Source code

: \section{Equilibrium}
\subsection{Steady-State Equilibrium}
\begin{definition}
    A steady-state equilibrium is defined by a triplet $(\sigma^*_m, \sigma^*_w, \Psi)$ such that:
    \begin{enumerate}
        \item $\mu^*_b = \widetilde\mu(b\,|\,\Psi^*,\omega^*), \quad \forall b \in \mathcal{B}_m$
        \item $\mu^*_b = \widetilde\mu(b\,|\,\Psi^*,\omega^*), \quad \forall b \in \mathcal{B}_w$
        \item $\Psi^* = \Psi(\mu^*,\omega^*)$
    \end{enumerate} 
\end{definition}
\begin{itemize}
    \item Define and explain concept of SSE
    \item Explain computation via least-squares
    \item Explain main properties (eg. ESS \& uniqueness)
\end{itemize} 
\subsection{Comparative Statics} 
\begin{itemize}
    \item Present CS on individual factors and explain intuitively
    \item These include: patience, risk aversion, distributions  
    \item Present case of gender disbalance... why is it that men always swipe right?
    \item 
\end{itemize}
================
▶ **WHAT TO DO**: Print every line of the records above without a single difference.

▶ **WRITTEN RESPONSE**:
Source code

: \section{Equilibrium}
\subsection{Steady-State Equilibrium}
\begin{definition}
    A steady-state equilibrium is defined by a triplet $(\sigma^*_m, \sigma^*_w, \Psi)$ such that:
    \begin{enumerate}
        \item $\mu^*_b = \widetilde\mu(b\,|\,\Psi^*,\omega^*), \quad \forall b \in \mathcal{B}_m$
        \item $\mu^*_b = \widetilde\mu(b\,|\,\Psi^*,\omega^*), \quad \forall b \in \mathcal{B}_w$
        \item $\Psi^* = \Psi(\mu^*,\omega^*)$
    \end{enumerate} 
\end{definition}
\begin{itemize}
    \item Define and explain concept of SSE
    \item Explain computation via least-squares
    \item Explain main properties (eg. ESS \& uniqueness)
\end{itemize} 
\subsection{Comparative Statics} 
\begin{itemize}
    \item Present CS on individual factors and explain intuitively
    \item These include: patience, risk aversion, distributions  
    \item Present case of gender disbalance... why is it that men always swipe right?
    \item 
\end{itemize}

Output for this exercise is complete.